Aiuto, ci si è depresso il Corrierone. Non so se è il risultato del caos tra i soci, non so se è frutto delle beghe in redazione: quello che è certo è che tra le pagine del quotidiano si respira un’aria ferale, un nichilismo avvilito, un cupio dissolvi che al confronto il 2 novembre al cimitero maggiore è una grande festa nazionale. Solo per restare agli ultimi due giorni, e solo per restare ai commenti di prima pagina, abbiamo scoperto che: a) Berlusconi fa schifo e le opposizioni peggio, dunque l’unica cosa che si può sperare è abrogare qualche leggina e poi sfasciare tutto (editoriale di Giovanni Sartori); b) bisogna arrendersi perché il bipolarismo non funziona, lo dice anche uno dei suoi grandi sostenitori come Michele Salvati; c) dobbiamo rassegnarsi alla «rozzezza» e alla «superficialità di pensiero» che generano un «linguaggio patologico» (dotta dissertazione di Giorgio Fidel); d) e comunque le riforme sono e saranno sempre impossibili e dunque ogni governo presente e futuro deve limitarsi a governare mestamente «la contingenza» (editoriale di Giuseppe De Rita). Allegria, avrebbe detto il grande Mike: avanti di questo passo e domani, per celebrare degnamente la domenica, rischiamo di leggere la riflessione finale del direttore dall’invitante titolo «Suicidiamoci».

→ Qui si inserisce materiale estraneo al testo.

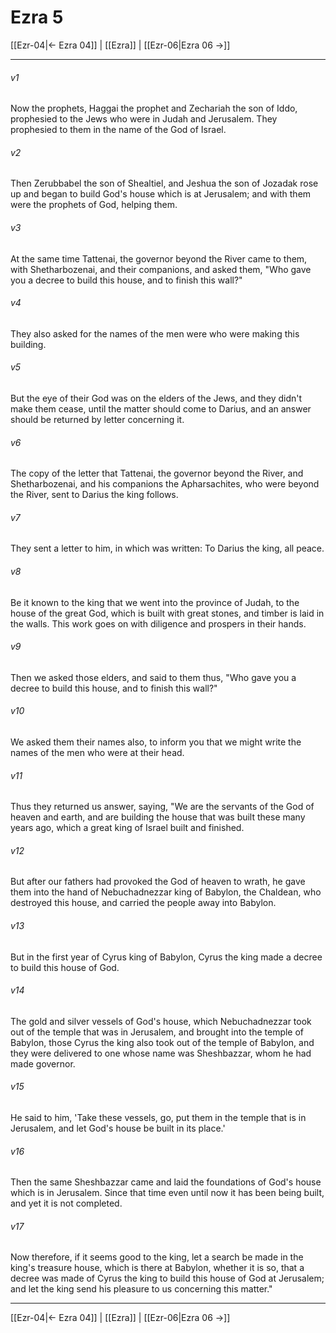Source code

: # Ezra 5

[[Ezr-04|← Ezra 04]] | [[Ezra]] | [[Ezr-06|Ezra 06 →]]
***



###### v1 
Now the prophets, Haggai the prophet and Zechariah the son of Iddo, prophesied to the Jews who were in Judah and Jerusalem. They prophesied to them in the name of the God of Israel. 

###### v2 
Then Zerubbabel the son of Shealtiel, and Jeshua the son of Jozadak rose up and began to build God's house which is at Jerusalem; and with them were the prophets of God, helping them. 

###### v3 
At the same time Tattenai, the governor beyond the River came to them, with Shetharbozenai, and their companions, and asked them, "Who gave you a decree to build this house, and to finish this wall?" 

###### v4 
They also asked for the names of the men were who were making this building. 

###### v5 
But the eye of their God was on the elders of the Jews, and they didn't make them cease, until the matter should come to Darius, and an answer should be returned by letter concerning it. 

###### v6 
The copy of the letter that Tattenai, the governor beyond the River, and Shetharbozenai, and his companions the Apharsachites, who were beyond the River, sent to Darius the king follows. 

###### v7 
They sent a letter to him, in which was written: To Darius the king, all peace. 

###### v8 
Be it known to the king that we went into the province of Judah, to the house of the great God, which is built with great stones, and timber is laid in the walls. This work goes on with diligence and prospers in their hands. 

###### v9 
Then we asked those elders, and said to them thus, "Who gave you a decree to build this house, and to finish this wall?" 

###### v10 
We asked them their names also, to inform you that we might write the names of the men who were at their head. 

###### v11 
Thus they returned us answer, saying, "We are the servants of the God of heaven and earth, and are building the house that was built these many years ago, which a great king of Israel built and finished. 

###### v12 
But after our fathers had provoked the God of heaven to wrath, he gave them into the hand of Nebuchadnezzar king of Babylon, the Chaldean, who destroyed this house, and carried the people away into Babylon. 

###### v13 
But in the first year of Cyrus king of Babylon, Cyrus the king made a decree to build this house of God. 

###### v14 
The gold and silver vessels of God's house, which Nebuchadnezzar took out of the temple that was in Jerusalem, and brought into the temple of Babylon, those Cyrus the king also took out of the temple of Babylon, and they were delivered to one whose name was Sheshbazzar, whom he had made governor. 

###### v15 
He said to him, 'Take these vessels, go, put them in the temple that is in Jerusalem, and let God's house be built in its place.' 

###### v16 
Then the same Sheshbazzar came and laid the foundations of God's house which is in Jerusalem. Since that time even until now it has been being built, and yet it is not completed. 

###### v17 
Now therefore, if it seems good to the king, let a search be made in the king's treasure house, which is there at Babylon, whether it is so, that a decree was made of Cyrus the king to build this house of God at Jerusalem; and let the king send his pleasure to us concerning this matter."

***
[[Ezr-04|← Ezra 04]] | [[Ezra]] | [[Ezr-06|Ezra 06 →]]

Ma che sta succedendo nelle austere stanze di via Solferino? Per carità, i tempi non sono facili e un po’ di angoscia è normale. Ma, insomma, quello dovrebbe essere il giornale della borghesia illuminata, non della borghesia oscurata; dovrebbe lasciar trasparire anche nei momenti più cupi un briciolo di ottimismo operoso, quel pragmatismo dell’imprenditoria lombarda che non si è mai lasciata sopraffare dalla disperazione e che, anche nelle situazioni più difficili, non ha mai smesso di guardare con fiducia al futuro. A che futuro guardano gli editorialisti del Corriere? A un futuro di piccole abrogazioni? E di «gestione della contingenza»? È tutto qui il respiro ideale della borghesia illuminata? Uno osserva, legge e poi gli viene voglia, per tirarsi un po’ su, di andare a cercare la pagina dei necrologi. C’è più vita lì che nei cervelli di certi intellettuali rassegnati al nulla.
Qualche segnale di nichilismo imperante si era già avuto, per la verità. Memorabile fu il celebre editoriale qualunquista di Ernesto Galli della Loggia, quello che descriveva il Paese più o meno con i toni della sciura Peppina quando va a comprare i peperoni al mercato («Signora mia, che brutti tempi. Una volta costava tutto di meno, c’erano le mezze stagioni e anche il sole era più caldo»). Poi i ragazzi di via Solferino hanno recuperato qualche briciolo di vitale entusiasmo appoggiando in modo sconsiderato l’avventura di Fini. Ma poveretti, sono pure un po’ sfigati, scelgono sempre il cavallo sbagliato. E così, come era già successo qualche anno fa con l’endorsement a favore di Prodi, sono andati a schiantarsi con il loro idolo elisabetto sul voto del Parlamento e come lui ne hanno ricavato ulteriori e profonde ragioni di depressione. Cercavano il terzo polo, al massimo sono arrivati al terzo molo. Con la voglia di buttarsi in acqua, e con una pietra al collo per di più.
Pensare che, per quanto il periodo sia difficile, i segnali di speranza non mancano, come dimostrano i dati Istat che proprio oggi rivelano la ripresa della nostra industria. Eppure lì, in via Solferino, in quello che dovrebbe essere il tempio sacro della positività degli industriali, la culla dell’ottimismo imprenditoriale, non ce la fanno proprio a riprendersi. A differenza delle aziende, restano depressi e riempiono le loro prima pagine con tasse crescenti, bipolarismi cascanti, vigili corrotti; e se poi proprio vogliono alleggerire, dedicano un titolo a Steve Jobs (che sta molto male) o a Spartacus (che sta morendo). Allegria un’altra volta: Repubblica da tempo si fa notare per le sue prime pagine ansiogene, il Corriere ribatte con prime pagine depresse. Non si trova un filo di speranza, non un’idea per il futuro. Il giornale che fu illuminato è ormai spento come una lampadina rotta. E la confusione che regna nella stanza dei bottoni fra Della Valle, Geronzi, Bazoli etc di certo non aiuta.

Staranno giocando al «tanto peggio, tanto meglio» nell’attesa del Montezemolo salvatore? O davvero sono stati colti da un’insana voglia di suicidio? Nel dubbio, qualcuno porti subito un camion di Prozac in via Solferino.